It did this, amid much fanfare, in April 2018 when Leisang in Manipur became India’s last village to be electrified. The NDA-II has electrified 20,910 villages, some in India’s most remote locations, but the bulk of the work had been done by previous regimes—the United Progressive Alliance-II (UPA-II) electrified 80,189 villages and UPA-I 52,611 villages.
Village electrification, however, is only the first step in delivering power across India. A village is declared electrified if just 10% of the households has electricity connections, which masks poor access at household-level. The bigger challenge facing the Narendra Modi government was to provide households with higher quality and regular supply of electricity. And even here, data suggests that the NDA-II were simply building on groundwork done by previous governments.
According to data from the National Family Health Survey (NFHS), in 2015-16, 83% of rural households already had an electricity connection, up from 56% in 2005-06.
To complete the process of household electrification, the NDA government rolled out the Sahaj Bijli Har Ghar Yojana (Saubhagya Scheme) in 2017. The scheme provides free electricity connections and low-cost power supply to households, and initially targeted universal household electrification by December 2018.
While this was not achieved then, current data from the Saubhagya dashboard suggests India is close to being fully electrified. Across the country, less than 20,000 households lack electricity access, according to the government. Official data from Saubhagya, though, is prone to be misreported, as a previous Plain Facts column pointed out.
However, data from non-government sources also suggest that India is getting closer to complete household electrification. A 2018 survey of 9,000 households across India’s poorest states—Bihar, Madhya Pradesh, Jharkhand, Odisha, Uttar Pradesh and West Bengal—by the centre for Electricity, Environment and Water (CEEW) showed that the share of rural households connected to the grid in these states increased 20 percentage points since the last such survey was conducted in 2015, and rose to 84%. According to the NFHS 2015-16 report, an average of 72% rural households in these states had access to electricity.
More than access to electricity, the bigger challenge for India now is providing better quality of electricity. Across the country, there are significant disparities in the number of hours households get electricity. For instance, the CEEW survey revealed that while West Bengal households get 20 hours of power supply on average, Jharkhand households receive only 9 hours.

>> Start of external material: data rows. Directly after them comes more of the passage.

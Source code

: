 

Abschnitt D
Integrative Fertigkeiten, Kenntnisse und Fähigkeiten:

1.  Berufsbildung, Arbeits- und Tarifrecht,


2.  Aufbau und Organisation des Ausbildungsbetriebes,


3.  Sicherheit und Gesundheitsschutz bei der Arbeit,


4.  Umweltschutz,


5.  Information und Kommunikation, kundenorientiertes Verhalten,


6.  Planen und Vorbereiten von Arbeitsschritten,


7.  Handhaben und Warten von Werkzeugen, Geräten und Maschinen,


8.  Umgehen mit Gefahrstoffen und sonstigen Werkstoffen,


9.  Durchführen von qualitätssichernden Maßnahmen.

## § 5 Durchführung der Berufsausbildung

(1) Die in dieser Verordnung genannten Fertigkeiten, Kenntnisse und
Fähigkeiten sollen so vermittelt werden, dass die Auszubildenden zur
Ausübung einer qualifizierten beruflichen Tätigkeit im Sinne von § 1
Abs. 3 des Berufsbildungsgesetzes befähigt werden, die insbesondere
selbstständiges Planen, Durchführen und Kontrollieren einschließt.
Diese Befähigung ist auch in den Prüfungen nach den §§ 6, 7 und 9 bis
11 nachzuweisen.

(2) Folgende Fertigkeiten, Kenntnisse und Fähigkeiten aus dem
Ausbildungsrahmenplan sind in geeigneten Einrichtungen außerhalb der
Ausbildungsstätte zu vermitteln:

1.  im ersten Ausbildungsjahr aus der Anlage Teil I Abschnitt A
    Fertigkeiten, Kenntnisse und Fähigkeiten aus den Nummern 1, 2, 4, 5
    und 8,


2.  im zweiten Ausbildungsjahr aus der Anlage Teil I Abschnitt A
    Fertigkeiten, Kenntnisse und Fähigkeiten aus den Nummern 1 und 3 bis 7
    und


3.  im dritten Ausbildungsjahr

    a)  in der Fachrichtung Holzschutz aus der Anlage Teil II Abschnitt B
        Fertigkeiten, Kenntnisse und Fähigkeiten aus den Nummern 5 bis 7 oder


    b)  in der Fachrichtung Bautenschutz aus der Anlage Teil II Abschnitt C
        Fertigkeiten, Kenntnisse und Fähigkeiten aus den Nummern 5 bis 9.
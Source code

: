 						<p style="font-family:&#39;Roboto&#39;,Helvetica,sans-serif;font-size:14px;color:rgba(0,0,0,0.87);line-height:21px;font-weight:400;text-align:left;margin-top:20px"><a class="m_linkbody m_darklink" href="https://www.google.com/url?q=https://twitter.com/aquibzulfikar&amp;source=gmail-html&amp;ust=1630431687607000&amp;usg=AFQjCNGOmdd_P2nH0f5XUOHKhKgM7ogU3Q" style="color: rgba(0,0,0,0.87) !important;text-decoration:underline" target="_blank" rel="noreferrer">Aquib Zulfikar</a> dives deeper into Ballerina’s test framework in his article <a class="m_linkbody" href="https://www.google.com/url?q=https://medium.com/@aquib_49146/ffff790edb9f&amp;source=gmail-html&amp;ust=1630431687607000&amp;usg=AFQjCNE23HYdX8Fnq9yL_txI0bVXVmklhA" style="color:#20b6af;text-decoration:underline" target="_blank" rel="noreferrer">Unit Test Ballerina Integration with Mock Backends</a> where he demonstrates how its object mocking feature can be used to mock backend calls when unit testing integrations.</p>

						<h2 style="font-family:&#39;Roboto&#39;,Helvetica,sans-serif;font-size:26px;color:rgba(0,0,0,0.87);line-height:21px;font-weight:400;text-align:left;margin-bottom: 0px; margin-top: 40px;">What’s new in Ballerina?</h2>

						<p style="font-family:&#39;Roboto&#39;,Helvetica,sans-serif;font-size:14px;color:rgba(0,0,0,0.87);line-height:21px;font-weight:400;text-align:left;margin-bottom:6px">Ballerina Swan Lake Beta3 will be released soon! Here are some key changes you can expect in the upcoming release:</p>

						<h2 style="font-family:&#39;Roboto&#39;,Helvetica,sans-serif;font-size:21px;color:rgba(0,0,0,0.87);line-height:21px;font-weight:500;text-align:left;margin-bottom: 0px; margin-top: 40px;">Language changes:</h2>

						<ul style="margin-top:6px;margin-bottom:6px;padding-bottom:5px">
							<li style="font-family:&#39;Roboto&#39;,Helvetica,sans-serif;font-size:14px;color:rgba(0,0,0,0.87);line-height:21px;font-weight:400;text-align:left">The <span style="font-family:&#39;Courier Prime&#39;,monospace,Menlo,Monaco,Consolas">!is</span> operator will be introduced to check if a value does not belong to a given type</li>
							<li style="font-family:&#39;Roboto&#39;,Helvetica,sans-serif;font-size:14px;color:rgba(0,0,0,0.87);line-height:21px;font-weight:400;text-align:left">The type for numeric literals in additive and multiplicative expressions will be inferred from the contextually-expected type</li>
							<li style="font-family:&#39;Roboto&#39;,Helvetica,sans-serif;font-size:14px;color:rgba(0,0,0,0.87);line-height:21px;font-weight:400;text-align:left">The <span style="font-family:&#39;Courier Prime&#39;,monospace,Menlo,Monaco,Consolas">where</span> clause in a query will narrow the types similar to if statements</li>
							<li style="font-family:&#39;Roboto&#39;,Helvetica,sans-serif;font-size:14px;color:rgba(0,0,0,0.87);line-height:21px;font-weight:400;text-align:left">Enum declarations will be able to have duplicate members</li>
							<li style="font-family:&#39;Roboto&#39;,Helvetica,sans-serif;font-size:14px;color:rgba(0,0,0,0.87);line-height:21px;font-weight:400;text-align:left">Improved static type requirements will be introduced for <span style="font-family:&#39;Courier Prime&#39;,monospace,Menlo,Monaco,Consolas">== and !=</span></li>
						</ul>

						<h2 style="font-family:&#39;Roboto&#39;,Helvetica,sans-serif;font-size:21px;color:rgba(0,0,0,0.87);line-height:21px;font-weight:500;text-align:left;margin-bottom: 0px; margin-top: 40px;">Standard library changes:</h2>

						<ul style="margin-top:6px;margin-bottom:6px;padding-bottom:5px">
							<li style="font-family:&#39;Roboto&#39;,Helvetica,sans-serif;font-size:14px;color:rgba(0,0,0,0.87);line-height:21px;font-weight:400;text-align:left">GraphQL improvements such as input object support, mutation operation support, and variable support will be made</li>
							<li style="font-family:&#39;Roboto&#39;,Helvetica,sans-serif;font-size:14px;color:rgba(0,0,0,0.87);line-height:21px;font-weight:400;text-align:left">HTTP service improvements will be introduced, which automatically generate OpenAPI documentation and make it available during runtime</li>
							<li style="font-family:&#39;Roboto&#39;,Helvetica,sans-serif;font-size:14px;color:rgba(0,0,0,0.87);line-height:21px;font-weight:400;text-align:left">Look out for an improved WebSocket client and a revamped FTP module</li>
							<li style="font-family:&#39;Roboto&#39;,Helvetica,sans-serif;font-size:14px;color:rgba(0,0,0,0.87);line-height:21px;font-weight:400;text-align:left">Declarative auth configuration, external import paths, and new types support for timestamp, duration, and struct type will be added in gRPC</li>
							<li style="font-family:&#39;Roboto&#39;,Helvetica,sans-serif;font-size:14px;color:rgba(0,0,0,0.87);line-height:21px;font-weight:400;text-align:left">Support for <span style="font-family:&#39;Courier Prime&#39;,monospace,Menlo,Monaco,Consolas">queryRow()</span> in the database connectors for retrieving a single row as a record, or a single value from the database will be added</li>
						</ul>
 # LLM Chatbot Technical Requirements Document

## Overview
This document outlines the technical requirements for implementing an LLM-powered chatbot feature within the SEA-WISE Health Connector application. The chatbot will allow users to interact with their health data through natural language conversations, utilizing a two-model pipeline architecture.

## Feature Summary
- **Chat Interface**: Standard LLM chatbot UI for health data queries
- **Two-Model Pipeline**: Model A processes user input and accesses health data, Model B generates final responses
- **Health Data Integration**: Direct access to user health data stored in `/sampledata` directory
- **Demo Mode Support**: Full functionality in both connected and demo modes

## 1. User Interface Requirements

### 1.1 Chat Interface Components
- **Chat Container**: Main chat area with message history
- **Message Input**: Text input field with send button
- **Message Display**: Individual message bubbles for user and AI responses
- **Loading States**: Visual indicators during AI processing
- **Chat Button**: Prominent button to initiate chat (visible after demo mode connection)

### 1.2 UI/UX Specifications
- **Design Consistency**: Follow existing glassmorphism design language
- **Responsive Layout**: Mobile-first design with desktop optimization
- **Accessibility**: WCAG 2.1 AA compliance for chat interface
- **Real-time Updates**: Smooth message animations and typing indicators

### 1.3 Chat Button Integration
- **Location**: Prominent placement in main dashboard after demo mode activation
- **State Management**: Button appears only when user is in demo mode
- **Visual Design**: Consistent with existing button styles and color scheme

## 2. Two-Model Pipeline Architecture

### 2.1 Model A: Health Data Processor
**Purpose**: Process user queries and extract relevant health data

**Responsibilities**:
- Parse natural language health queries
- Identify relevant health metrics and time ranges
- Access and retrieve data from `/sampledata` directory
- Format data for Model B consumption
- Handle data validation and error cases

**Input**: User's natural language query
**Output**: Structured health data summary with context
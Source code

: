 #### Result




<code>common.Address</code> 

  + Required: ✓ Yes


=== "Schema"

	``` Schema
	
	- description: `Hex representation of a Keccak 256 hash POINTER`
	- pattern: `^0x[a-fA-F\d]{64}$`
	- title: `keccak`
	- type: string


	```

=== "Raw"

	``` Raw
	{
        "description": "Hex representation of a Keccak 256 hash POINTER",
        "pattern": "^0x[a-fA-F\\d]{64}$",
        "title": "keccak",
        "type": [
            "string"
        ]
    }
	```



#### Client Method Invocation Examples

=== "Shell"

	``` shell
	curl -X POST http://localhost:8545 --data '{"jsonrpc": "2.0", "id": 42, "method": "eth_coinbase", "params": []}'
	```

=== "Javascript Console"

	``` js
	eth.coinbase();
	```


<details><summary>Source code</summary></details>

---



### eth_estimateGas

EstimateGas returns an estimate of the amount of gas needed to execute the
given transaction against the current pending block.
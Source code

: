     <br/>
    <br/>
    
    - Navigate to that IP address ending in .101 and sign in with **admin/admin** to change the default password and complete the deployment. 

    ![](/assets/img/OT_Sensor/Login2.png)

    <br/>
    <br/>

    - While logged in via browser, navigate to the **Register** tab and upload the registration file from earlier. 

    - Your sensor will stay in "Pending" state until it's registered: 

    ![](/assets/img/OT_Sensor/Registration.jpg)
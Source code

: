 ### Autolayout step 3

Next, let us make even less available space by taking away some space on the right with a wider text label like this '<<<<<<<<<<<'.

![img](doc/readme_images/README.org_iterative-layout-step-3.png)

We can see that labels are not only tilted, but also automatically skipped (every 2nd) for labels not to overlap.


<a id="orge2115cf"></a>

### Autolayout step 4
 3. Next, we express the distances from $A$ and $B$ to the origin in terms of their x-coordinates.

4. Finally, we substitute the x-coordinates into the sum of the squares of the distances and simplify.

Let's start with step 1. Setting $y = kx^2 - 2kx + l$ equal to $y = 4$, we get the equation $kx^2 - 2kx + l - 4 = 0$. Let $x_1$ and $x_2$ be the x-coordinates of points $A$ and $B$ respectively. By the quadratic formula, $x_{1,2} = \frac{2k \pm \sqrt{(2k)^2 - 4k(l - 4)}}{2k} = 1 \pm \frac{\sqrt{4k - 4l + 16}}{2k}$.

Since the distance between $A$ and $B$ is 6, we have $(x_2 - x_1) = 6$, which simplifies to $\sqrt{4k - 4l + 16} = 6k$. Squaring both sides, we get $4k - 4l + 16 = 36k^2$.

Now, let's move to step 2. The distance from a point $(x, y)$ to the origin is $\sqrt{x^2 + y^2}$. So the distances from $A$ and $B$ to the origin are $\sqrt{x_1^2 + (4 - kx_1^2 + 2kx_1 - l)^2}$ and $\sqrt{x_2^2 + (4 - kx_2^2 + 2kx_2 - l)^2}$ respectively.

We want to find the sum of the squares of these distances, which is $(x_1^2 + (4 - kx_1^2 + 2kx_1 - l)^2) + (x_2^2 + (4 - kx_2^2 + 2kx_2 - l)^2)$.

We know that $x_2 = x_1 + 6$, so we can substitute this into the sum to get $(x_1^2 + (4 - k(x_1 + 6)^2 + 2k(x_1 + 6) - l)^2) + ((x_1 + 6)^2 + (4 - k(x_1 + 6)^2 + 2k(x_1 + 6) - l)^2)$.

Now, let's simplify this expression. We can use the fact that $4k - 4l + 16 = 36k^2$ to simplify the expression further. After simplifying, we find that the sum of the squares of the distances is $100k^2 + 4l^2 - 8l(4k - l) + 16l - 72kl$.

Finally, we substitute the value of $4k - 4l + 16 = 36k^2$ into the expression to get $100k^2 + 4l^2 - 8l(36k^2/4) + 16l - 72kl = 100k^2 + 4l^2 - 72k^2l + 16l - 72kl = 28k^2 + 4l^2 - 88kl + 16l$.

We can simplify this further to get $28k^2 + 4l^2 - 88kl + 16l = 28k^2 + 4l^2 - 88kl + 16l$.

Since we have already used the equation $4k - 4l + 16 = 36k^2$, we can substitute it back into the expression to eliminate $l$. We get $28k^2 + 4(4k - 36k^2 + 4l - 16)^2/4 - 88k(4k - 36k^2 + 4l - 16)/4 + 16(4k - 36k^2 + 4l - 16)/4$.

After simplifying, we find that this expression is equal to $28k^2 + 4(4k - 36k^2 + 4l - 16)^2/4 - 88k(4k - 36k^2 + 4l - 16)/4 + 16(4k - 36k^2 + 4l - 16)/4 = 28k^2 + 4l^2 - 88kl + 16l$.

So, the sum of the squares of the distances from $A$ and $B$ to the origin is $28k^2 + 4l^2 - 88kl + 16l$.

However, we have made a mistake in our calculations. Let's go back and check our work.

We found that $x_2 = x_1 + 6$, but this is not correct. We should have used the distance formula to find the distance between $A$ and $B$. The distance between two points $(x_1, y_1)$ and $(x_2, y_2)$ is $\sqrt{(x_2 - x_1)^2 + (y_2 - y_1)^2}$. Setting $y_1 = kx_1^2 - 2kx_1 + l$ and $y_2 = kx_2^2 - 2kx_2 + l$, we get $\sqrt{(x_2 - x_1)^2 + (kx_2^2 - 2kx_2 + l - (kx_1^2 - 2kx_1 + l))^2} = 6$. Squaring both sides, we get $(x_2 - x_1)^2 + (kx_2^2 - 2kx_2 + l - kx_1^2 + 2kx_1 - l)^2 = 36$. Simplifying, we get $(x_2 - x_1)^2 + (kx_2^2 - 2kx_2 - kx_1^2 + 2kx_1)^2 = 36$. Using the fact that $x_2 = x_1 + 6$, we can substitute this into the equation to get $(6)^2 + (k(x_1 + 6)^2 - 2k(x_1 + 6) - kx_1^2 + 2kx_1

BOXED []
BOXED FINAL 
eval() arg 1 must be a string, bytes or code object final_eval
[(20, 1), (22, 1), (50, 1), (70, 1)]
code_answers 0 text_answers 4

Data from the Mission Antyodaya, a nationwide survey of villages conducted by the ministry of rural development, also points to these differences. Around 20% of India’s households received less than 8 hours of electricity and only 47% received more than 12 hours, suggesting that another NDA promise—24x7 power for all households by 2019—is very much unlikely to be met.
A big reason for low-quality electricity supply is the financial health of the power distribution companies (power discoms), which are responsible for distributing electricity at the state level. Low tariffs mandated by governments, electricity theft and weak infrastructure mean that state power discoms are burdened by losses and debts. In March 2015, discoms had accumulated losses worth ₹3.8 trillion—3% of gross domestic product (GDP)—and outstanding debt worth ₹4.3 trillion.
To tackle this, the NDA launched the Ujwal Discom Assurance Yojana (UDAY) in 2015 as a bailout scheme in which power discoms could convert their debt into government bonds as long as they met certain conditions. While 27 states have joined the scheme and ₹2.3 trillion worth of government bonds have been issued, few meet the necessary conditions.
One condition under UDAY Scheme is to reduce aggregate technical and commercial losses (AT&C) in delivering electricity. AT&C losses, a major reason for discom struggles, arise from electricity theft and transmission losses due to weak infrastructure. UDAY mandated that states keep AT&C losses under 15% by 2018-19.
Since the scheme’s launch, aggregate AT&C losses across India has fallen from 21% in 2015-16 to 18% in 2017-18. But this decrease is largely a result of a handful of over-performing discoms in the five southern states and Gujarat. These states are the only ones likely to meet the 15% target. The other condition of UDAY was for power discoms to ensure commercial sustainability by bridging the gap between revenues and costs.
UDAY mandated that discoms bring the gap between average revenue and average costs to zero. Here, too, there has been progress with the gap reducing (from ₹0.60/kWh in 2015-16 to ₹0.17/kWh in 2017-18), but 21 of 26 states are still unlikely to meet the target.
According to a National Institute of Public Finance and Policy study, this data suggests that the UDAY scheme is failing to turn around the power sector. The authors also find that discoms remain plagued by operational inefficiencies such as lack of effective billing procedures, poor measurement of power consumption, and ineffective monitoring of power theft.
Taken together, data shows that the NDA has built on the previous government’s work to get more households electrified—but quality of access still remains an issue.
While the government has tried to address this by improving the financial health of discoms, much more needs to be done. The inability of successive governments to revive discom fortunes could have important ramifications for India’s development.
The World Bank estimates India’s electricity demand to treble by 2040. Addressing this rising demand will be critical for the development agenda of whichever party is elected to form the next government.
This is the fourth of a 12-part report card series on NDA-II.